"One could not think of oneself at such a time. For Evelyn it was terrible. To be there on the spot, and to see him! But even my father could not keep her back."

"And since then she has been—"

"Very, very sad. I don't think I should have expected—But nobody ever knows beforehand. She seems to feel that everything is gone, and that her life is at an end."

"You would not have expected what?"

"Ought I to say it? One feels some things that one does not like to speak out. Only—to you—may I not? He was so good and kind—but still so very much older, and different in every way. Yet now one might fancy that her life had been perfect; even though one knows how things really were."

"The manner of her loss must have intensified it.

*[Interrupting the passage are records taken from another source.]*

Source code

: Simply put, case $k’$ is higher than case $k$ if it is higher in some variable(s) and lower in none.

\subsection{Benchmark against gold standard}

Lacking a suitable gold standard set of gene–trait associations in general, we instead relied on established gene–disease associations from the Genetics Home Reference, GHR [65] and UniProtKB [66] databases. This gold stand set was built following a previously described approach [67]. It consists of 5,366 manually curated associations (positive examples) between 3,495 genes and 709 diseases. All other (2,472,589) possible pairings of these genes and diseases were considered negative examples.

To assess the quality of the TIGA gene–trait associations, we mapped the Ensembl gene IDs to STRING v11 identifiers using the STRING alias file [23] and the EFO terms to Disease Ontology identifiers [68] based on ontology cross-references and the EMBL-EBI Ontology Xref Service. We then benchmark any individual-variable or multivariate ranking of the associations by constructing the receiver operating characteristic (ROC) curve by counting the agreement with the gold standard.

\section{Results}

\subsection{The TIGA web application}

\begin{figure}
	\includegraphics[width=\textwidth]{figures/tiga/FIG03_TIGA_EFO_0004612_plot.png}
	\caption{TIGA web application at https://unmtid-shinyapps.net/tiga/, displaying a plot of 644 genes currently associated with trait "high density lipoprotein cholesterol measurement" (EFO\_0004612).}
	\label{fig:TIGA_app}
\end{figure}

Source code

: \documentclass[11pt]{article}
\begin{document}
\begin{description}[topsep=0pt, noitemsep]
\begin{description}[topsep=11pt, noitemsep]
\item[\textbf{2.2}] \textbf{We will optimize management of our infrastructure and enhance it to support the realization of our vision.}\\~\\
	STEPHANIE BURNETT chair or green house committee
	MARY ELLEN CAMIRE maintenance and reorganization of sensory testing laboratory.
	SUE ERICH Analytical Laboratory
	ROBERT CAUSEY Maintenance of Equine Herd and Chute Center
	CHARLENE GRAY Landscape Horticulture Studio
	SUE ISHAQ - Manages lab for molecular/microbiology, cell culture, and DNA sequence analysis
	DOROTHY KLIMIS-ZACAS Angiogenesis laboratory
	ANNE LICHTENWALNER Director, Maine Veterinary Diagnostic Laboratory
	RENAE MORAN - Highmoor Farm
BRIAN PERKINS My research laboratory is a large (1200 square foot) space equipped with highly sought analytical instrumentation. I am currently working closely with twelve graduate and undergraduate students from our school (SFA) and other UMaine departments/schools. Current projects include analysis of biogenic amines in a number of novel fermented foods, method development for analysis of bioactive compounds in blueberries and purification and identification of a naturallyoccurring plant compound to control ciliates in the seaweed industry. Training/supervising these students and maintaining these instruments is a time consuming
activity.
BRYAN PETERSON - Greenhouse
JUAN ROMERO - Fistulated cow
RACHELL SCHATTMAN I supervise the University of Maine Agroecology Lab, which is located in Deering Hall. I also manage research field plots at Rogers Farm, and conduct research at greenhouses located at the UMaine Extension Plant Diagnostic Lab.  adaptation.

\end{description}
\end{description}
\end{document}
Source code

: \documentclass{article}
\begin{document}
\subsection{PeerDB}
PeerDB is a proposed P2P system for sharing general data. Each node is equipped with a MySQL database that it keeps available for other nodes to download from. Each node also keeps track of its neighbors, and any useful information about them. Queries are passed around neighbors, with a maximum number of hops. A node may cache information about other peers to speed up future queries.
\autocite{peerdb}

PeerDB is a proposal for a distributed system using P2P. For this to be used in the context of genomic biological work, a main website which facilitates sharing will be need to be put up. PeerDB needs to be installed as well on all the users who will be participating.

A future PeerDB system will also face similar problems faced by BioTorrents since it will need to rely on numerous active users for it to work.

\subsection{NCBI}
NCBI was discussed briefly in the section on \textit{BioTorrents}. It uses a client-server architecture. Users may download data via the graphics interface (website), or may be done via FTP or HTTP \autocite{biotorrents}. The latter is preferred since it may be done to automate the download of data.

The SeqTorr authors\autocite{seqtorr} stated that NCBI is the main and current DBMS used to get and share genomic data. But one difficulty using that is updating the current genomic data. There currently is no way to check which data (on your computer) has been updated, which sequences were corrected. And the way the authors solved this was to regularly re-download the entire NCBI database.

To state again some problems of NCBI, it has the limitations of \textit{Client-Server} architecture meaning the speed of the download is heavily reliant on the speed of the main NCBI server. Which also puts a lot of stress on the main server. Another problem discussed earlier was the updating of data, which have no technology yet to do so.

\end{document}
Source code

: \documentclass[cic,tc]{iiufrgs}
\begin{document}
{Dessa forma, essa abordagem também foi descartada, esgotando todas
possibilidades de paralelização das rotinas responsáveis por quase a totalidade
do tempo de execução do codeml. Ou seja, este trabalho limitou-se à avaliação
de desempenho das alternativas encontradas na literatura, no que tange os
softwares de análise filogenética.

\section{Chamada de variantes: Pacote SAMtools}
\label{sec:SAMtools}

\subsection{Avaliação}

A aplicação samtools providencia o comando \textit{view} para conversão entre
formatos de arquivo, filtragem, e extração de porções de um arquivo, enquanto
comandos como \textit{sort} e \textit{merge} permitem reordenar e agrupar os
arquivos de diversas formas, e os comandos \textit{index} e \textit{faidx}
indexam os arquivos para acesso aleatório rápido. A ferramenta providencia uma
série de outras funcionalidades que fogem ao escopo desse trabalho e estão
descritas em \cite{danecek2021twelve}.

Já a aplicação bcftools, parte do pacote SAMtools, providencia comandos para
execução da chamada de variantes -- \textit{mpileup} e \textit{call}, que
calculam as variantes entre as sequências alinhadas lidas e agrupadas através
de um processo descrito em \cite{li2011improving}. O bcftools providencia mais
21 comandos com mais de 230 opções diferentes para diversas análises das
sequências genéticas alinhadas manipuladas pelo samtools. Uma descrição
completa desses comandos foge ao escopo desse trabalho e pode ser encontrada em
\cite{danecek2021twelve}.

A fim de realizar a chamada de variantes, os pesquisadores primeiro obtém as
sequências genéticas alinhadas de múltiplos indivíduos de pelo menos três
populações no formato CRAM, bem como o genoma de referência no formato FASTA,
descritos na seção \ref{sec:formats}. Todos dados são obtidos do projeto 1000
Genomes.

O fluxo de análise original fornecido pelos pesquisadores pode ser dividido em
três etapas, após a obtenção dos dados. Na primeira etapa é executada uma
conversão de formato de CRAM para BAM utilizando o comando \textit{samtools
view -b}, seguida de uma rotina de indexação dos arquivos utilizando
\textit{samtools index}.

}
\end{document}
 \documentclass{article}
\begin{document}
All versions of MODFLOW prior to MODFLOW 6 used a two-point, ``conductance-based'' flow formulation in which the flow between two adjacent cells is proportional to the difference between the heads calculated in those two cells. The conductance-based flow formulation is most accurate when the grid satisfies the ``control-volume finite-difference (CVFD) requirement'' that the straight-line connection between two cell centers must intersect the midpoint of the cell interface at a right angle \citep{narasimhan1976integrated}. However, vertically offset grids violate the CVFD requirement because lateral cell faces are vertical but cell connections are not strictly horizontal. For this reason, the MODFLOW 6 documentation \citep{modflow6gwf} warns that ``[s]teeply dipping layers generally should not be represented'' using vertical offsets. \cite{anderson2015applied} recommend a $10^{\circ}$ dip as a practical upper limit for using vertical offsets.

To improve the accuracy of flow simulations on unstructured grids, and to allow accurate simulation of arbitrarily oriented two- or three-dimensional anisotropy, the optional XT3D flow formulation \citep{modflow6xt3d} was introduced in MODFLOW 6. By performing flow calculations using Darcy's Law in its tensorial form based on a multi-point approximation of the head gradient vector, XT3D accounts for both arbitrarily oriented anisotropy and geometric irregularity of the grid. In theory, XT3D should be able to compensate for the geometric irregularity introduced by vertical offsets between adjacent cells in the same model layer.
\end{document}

The shock and suddenness—"

"I dare say that had something to do with her feeling. It was all very dreadful. It couldn't help being so. And besides—" Jean hesitated, falling into a slower walk. "I suppose it is sometimes worse to lose anybody, if—Worse in one way, I mean—"

"If there has not been perfect oneness? If there has been friction?"

"Yes, I see you understand. I didn't half like to say it—unless you knew . . . Evelyn seems to feel that she must do every single thing, exactly as he would have wished. She reads all the little books and sermons that he liked. I suppose they helped him; but I don't believe they help her. And she has locked up some of her own books, which do help her, because he didn't like them. And she always goes to St. John's—twice every Sunday—never to our Church. And she tries so hard to like his friends better than her own."

Jem understood. "You see less of her now?"